DATA SHOWN -
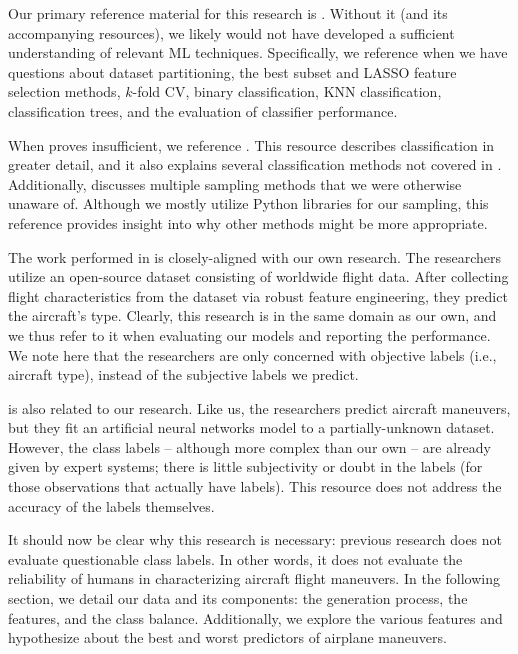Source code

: \documentclass[11pt]{article}
\begin{document}

Our primary reference material for this research is \cite{James2013}. Without it (and its accompanying resources), we likely would not have developed a sufficient understanding of relevant \ac{ML} techniques. Specifically, we reference \cite{James2013} when we have questions about dataset partitioning, the best subset and \ac{LASSO} feature selection methods, $k$-fold \ac{CV}, binary classification, \ac{KNN} classification, classification trees, and the evaluation of classifier performance.

When \cite{James2013} proves insufficient, we reference \cite{Bishop2006}. This resource describes classification in greater detail, and it also explains several classification methods not covered in \cite{James2013}. Additionally, \cite{Bishop2006} discusses multiple sampling methods that we were otherwise unaware of. Although we mostly utilize Python libraries for our sampling, this reference provides insight into why other methods might be more appropriate.

The work performed in \cite{Blanks2017} is closely-aligned with our own research. The researchers utilize an open-source dataset consisting of worldwide flight data. After collecting flight characteristics from the dataset via robust feature engineering, they predict the aircraft's type. Clearly, this research is in the same domain as our own, and we thus refer to it when evaluating our models and reporting the performance. We note here that the researchers are only concerned with objective labels (i.e., aircraft type), instead of the subjective labels we predict.

\cite{Rodin1992} is also related to our research. Like us, the researchers predict aircraft maneuvers, but they fit an artificial neural networks model to a partially-unknown dataset. However, the class labels -- although more complex than our own -- are already given by expert systems; there is little subjectivity or doubt in the labels (for those observations that actually have labels). This resource does not address the accuracy of the labels themselves.


It should now be clear why this research is necessary: previous research does not evaluate questionable class labels. In other words, it does not evaluate the reliability of humans in characterizing aircraft flight maneuvers. In the following section, we detail our data and its components: the generation process, the features, and the class balance. Additionally, we explore the various features and hypothesize about the best and worst predictors of airplane maneuvers.
\end{document}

PROBLEM REQUIREMENTS -
Could you say how many lines in the listing contain the string "best"? Only the number, please.

TASK RESULT -
2